> **EXERCISE OBJECTIVE**: Reproduce the records below exactly; no pictures.

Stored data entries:
↓
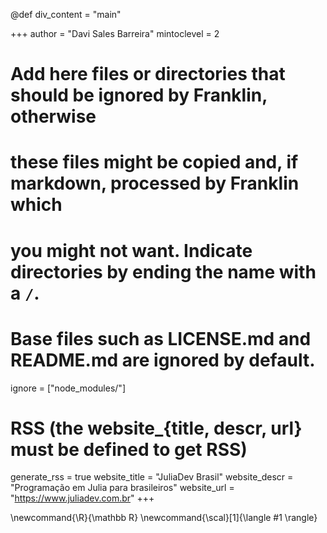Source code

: @def div_content = "main"
<!--
Add here global page variables to use throughout your website.
-->
+++
author = "Davi Sales Barreira"
mintoclevel = 2

# Add here files or directories that should be ignored by Franklin, otherwise
# these files might be copied and, if markdown, processed by Franklin which
# you might not want. Indicate directories by ending the name with a `/`.
# Base files such as LICENSE.md and README.md are ignored by default.
ignore = ["node_modules/"]

# RSS (the website_{title, descr, url} must be defined to get RSS)
generate_rss = true
website_title = "JuliaDev Brasil"
website_descr = "Programação em Julia para brasileiros"
website_url   = "https://www.juliadev.com.br"
+++

<!--
Add here global latex commands to use throughout your pages.
-->
\newcommand{\R}{\mathbb R}
\newcommand{\scal}[1]{\langle #1 \rangle}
↑
> **RESPONSE TO THIS EXERCISE**:
Source code

: @def div_content = "main"
<!--
Add here global page variables to use throughout your website.
-->
+++
author = "Davi Sales Barreira"
mintoclevel = 2

# Add here files or directories that should be ignored by Franklin, otherwise
# these files might be copied and, if markdown, processed by Franklin which
# you might not want. Indicate directories by ending the name with a `/`.
# Base files such as LICENSE.md and README.md are ignored by default.
ignore = ["node_modules/"]

# RSS (the website_{title, descr, url} must be defined to get RSS)
generate_rss = true
website_title = "JuliaDev Brasil"
website_descr = "Programação em Julia para brasileiros"
website_url   = "https://www.juliadev.com.br"
+++

<!--
Add here global latex commands to use throughout your pages.
-->
\newcommand{\R}{\mathbb R}
\newcommand{\scal}[1]{\langle #1 \rangle}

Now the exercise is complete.